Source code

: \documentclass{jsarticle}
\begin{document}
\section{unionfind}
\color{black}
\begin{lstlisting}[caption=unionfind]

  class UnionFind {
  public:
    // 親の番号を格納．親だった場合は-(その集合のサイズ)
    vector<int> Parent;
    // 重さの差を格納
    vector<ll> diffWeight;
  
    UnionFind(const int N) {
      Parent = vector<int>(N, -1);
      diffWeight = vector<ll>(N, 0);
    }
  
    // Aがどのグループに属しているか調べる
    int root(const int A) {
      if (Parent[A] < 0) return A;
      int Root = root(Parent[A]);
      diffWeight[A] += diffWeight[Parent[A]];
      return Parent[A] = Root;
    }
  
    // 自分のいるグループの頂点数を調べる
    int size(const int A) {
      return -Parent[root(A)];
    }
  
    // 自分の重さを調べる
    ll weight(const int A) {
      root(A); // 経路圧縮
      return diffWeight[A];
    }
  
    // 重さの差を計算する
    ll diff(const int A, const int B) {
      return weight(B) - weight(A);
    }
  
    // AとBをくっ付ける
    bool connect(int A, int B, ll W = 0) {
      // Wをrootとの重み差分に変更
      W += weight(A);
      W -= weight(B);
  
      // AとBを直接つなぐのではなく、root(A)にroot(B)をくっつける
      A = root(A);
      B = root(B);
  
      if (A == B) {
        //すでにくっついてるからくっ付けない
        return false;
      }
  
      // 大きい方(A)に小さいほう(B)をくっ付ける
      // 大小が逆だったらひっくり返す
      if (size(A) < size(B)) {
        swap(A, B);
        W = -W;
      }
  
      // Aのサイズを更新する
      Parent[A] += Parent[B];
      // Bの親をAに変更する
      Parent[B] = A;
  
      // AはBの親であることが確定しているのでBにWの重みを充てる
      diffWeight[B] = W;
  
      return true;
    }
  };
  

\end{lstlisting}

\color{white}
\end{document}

▶ [TASK INSTRUCTIONS]
Give the number of lines in the data above that contain the word "Parent", with no accompanying text.

▶ [WRITTEN SOLUTION]
9